**Task prompt:**
Extract, from the listing that follows, each line containing the word "nested".

**Data extracts:**
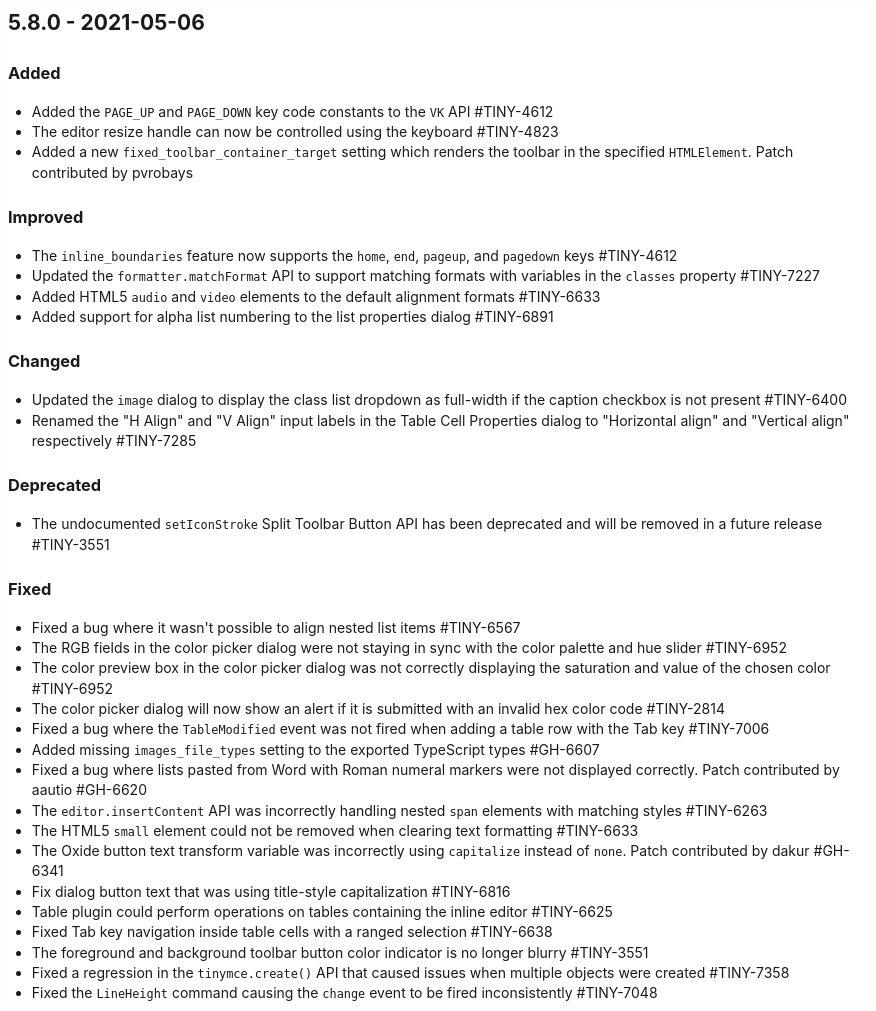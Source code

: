 ## 5.8.0 - 2021-05-06

### Added
- Added the `PAGE_UP` and `PAGE_DOWN` key code constants to the `VK` API #TINY-4612
- The editor resize handle can now be controlled using the keyboard #TINY-4823
- Added a new `fixed_toolbar_container_target` setting which renders the toolbar in the specified `HTMLElement`. Patch contributed by pvrobays

### Improved
- The `inline_boundaries` feature now supports the `home`, `end`, `pageup`, and `pagedown` keys #TINY-4612
- Updated the `formatter.matchFormat` API to support matching formats with variables in the `classes` property #TINY-7227
- Added HTML5 `audio` and `video` elements to the default alignment formats #TINY-6633
- Added support for alpha list numbering to the list properties dialog #TINY-6891

### Changed
- Updated the `image` dialog to display the class list dropdown as full-width if the caption checkbox is not present #TINY-6400
- Renamed the "H Align" and "V Align" input labels in the Table Cell Properties dialog to "Horizontal align" and "Vertical align" respectively #TINY-7285

### Deprecated
- The undocumented `setIconStroke` Split Toolbar Button API has been deprecated and will be removed in a future release #TINY-3551

### Fixed
- Fixed a bug where it wasn't possible to align nested list items #TINY-6567
- The RGB fields in the color picker dialog were not staying in sync with the color palette and hue slider #TINY-6952
- The color preview box in the color picker dialog was not correctly displaying the saturation and value of the chosen color #TINY-6952
- The color picker dialog will now show an alert if it is submitted with an invalid hex color code #TINY-2814
- Fixed a bug where the `TableModified` event was not fired when adding a table row with the Tab key #TINY-7006
- Added missing `images_file_types` setting to the exported TypeScript types #GH-6607
- Fixed a bug where lists pasted from Word with Roman numeral markers were not displayed correctly. Patch contributed by aautio #GH-6620
- The `editor.insertContent` API was incorrectly handling nested `span` elements with matching styles #TINY-6263
- The HTML5 `small` element could not be removed when clearing text formatting #TINY-6633
- The Oxide button text transform variable was incorrectly using `capitalize` instead of `none`. Patch contributed by dakur #GH-6341
- Fix dialog button text that was using title-style capitalization #TINY-6816
- Table plugin could perform operations on tables containing the inline editor #TINY-6625
- Fixed Tab key navigation inside table cells with a ranged selection #TINY-6638
- The foreground and background toolbar button color indicator is no longer blurry #TINY-3551
- Fixed a regression in the `tinymce.create()` API that caused issues when multiple objects were created #TINY-7358
- Fixed the `LineHeight` command causing the `change` event to be fired inconsistently #TINY-7048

**Your response:**
- Fixed a bug where it wasn't possible to align nested list items #TINY-6567
- The `editor.insertContent` API was incorrectly handling nested `span` elements with matching styles #TINY-6263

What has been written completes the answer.